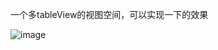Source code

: 一个多tableView的视图空间，可以实现一下的效果

![image](https://github.com/zhangkang317/LPPZStretchViewController/Gif/下拉的特效.gif)

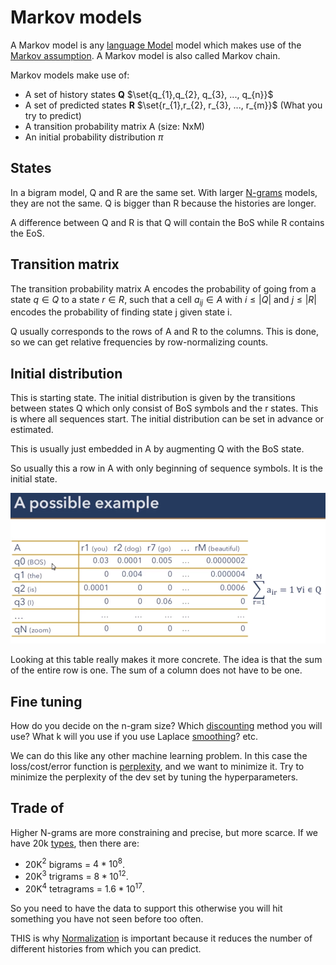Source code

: # Markov models 

A Markov model is any [language Model](Language%20Modeling.md) model which makes use of the [Markov assumption](Markov%20assumption.md). A Markov model is also called Markov chain. 

Markov models make use of: 

- A set of history states **Q** $\set{q_{1},q_{2}, q_{3}, ..., q_{n}}$ 
- A set of predicted states **R** $\set{r_{1},r_{2}, r_{3}, ..., r_{m}}$ (What you try to predict)
- A transition probability matrix A (size: NxM)
- An initial probability distribution $\pi$

## States
In a bigram model, Q and R are the same set. With larger [N-grams](../Languages/N-grams.md) models, they are not the same. Q is bigger than R because the histories are longer. 

A difference between Q and R is that Q will contain the BoS while R contains the EoS.

## Transition matrix 
The transition probability matrix A encodes the probability of going from a state $q \in Q$ to a state $r \in R$, such that a cell $a_{ij} \in A$ with $i \leq |Q|$ and $j \leq |R|$ encodes the probability of finding state j given state i.

Q usually corresponds to the rows of A and R to the columns. This is done, so we can get relative frequencies by row-normalizing counts. 

## Initial distribution 
This is starting state. The initial distribution is given by the transitions between states Q which only consist of BoS symbols and the r states. This is where all sequences start. The initial distribution can be set in advance or estimated. 

This is usually just embedded in A by augmenting Q with the BoS state.

So usually this a row in A with only beginning of sequence symbols. It is the initial state.

![Pasted image 20220223185953](../images/Pasted%20image%2020220223185953.png)

Looking at this table really makes it more concrete. The idea is that the sum of the entire row is one. The sum of a column does not have to be one. 

## Fine tuning

How do you decide on the n-gram size? Which [discounting](Smoothing.md) method you will use? What k will you use if you use Laplace [smoothing](Smoothing.md)? etc.

We can do this like any other machine learning problem. In this case the loss/cost/error function is [perplexity](Perplexity.md), and we want to minimize it. Try to minimize the perplexity of the dev set by tuning the hyperparameters.  


## Trade of

Higher N-grams are more constraining and precise, but more scarce. If we have 20k [types](../Data/Type.md), then there are:
- 20K$^2$ bigrams = $4*10^8$. 
- 20K$^{3}$ trigrams = $8 * 10^{12}$. 
- 20K$^{4}$ tetragrams = $1.6 * 10^{17}$. 

So you need to have the data to support this otherwise you will hit something you have not seen before too often. 

THIS is why [Normalization](../Data/Normalization.md) is important because it reduces the number of different histories from which you can predict.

------------------------------------------------------------

• **WHAT THE EXERCISE ASKS**
Copy every record exactly as it appears, apart from any pictures.

• **REPLY**
Source code

: 一个多tableView的视图空间，可以实现一下的效果

![image](https://github.com/zhangkang317/LPPZStretchViewController/Gif/下拉的特效.gif)

Source code

: # Markov models 

A Markov model is any [language Model](Language%20Modeling.md) model which makes use of the [Markov assumption](Markov%20assumption.md). A Markov model is also called Markov chain. 

Markov models make use of: 

- A set of history states **Q** $\set{q_{1},q_{2}, q_{3}, ..., q_{n}}$ 
- A set of predicted states **R** $\set{r_{1},r_{2}, r_{3}, ..., r_{m}}$ (What you try to predict)
- A transition probability matrix A (size: NxM)
- An initial probability distribution $\pi$

## States
In a bigram model, Q and R are the same set. With larger [N-grams](../Languages/N-grams.md) models, they are not the same. Q is bigger than R because the histories are longer. 

A difference between Q and R is that Q will contain the BoS while R contains the EoS.

## Transition matrix 
The transition probability matrix A encodes the probability of going from a state $q \in Q$ to a state $r \in R$, such that a cell $a_{ij} \in A$ with $i \leq |Q|$ and $j \leq |R|$ encodes the probability of finding state j given state i.

Q usually corresponds to the rows of A and R to the columns. This is done, so we can get relative frequencies by row-normalizing counts. 

## Initial distribution 
This is starting state. The initial distribution is given by the transitions between states Q which only consist of BoS symbols and the r states. This is where all sequences start. The initial distribution can be set in advance or estimated. 

This is usually just embedded in A by augmenting Q with the BoS state.

So usually this a row in A with only beginning of sequence symbols. It is the initial state.

![Pasted image 20220223185953](../images/Pasted%20image%2020220223185953.png)

Looking at this table really makes it more concrete. The idea is that the sum of the entire row is one. The sum of a column does not have to be one. 

## Fine tuning

How do you decide on the n-gram size? Which [discounting](Smoothing.md) method you will use? What k will you use if you use Laplace [smoothing](Smoothing.md)? etc.

We can do this like any other machine learning problem. In this case the loss/cost/error function is [perplexity](Perplexity.md), and we want to minimize it. Try to minimize the perplexity of the dev set by tuning the hyperparameters.  


## Trade of

Higher N-grams are more constraining and precise, but more scarce. If we have 20k [types](../Data/Type.md), then there are:
- 20K$^2$ bigrams = $4*10^8$. 
- 20K$^{3}$ trigrams = $8 * 10^{12}$. 
- 20K$^{4}$ tetragrams = $1.6 * 10^{17}$. 

So you need to have the data to support this otherwise you will hit something you have not seen before too often. 

THIS is why [Normalization](../Data/Normalization.md) is important because it reduces the number of different histories from which you can predict.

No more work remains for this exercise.